---------- Data extracts
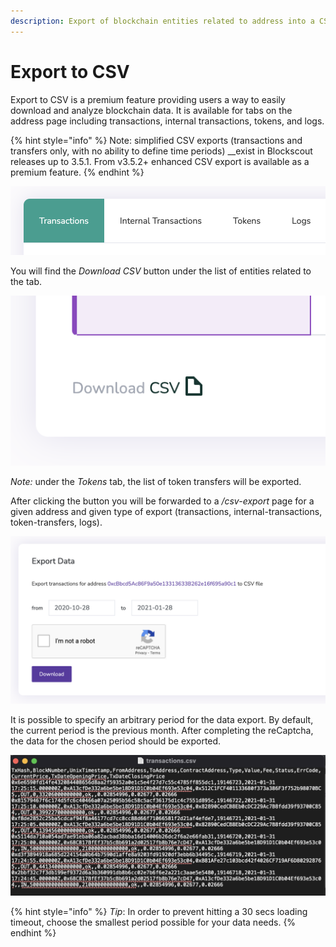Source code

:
 ```yaml
---
description: Export of blockchain entities related to address into a CSV file
---
```


# Export to CSV

Export to CSV is a premium feature providing users a way to easily download and analyze blockchain data. It is available for tabs on the address page including transactions, internal transactions, tokens, and logs.

{% hint style="info" %}
Note: simplified CSV exports \(transactions and transfers only, with no ability to define time periods\) __exist in Blockscout releases up to 3.5.1. From v3.5.2+ enhanced CSV export is available as a premium feature.
{% endhint %}

![](../../.gitbook/assets/screenshot-2021-02-01-at-09.54.38.png)

You will find the _Download CSV_ button under the list of entities related to the tab.

![](../../.gitbook/assets/screenshot-2021-02-01-at-09.59.12.png)

_Note:_ under the _Tokens_ tab, the list of token transfers will be exported.

After clicking the button you will be forwarded to a  _/csv-export_ page for a given address and given type of export \(transactions, internal-transactions, token-transfers, logs\).

![](../../.gitbook/assets/screenshot-2021-01-28-at-20.46.23%20%281%29.png)

It is possible to specify an arbitrary period for the data export. By default, the current period is the previous month. After completing the reCaptcha, the data for the chosen period should be exported.

![](../../.gitbook/assets/screenshot-2021-02-01-at-10.11.08.png)

{% hint style="info" %}
_Tip_: In order to prevent hitting a 30 secs loading timeout, choose the smallest period possible for your data needs. 
{% endhint %}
--------------------
[Task goal] Locate the string "button" in the listing above and copy every line where it occurs.

[Response for this exercise]
You will find the _Download CSV_ button under the list of entities related to the tab.
After clicking the button you will be forwarded to a  _/csv-export_ page for a given address and given type of export \(transactions, internal-transactions, token-transfers, logs\).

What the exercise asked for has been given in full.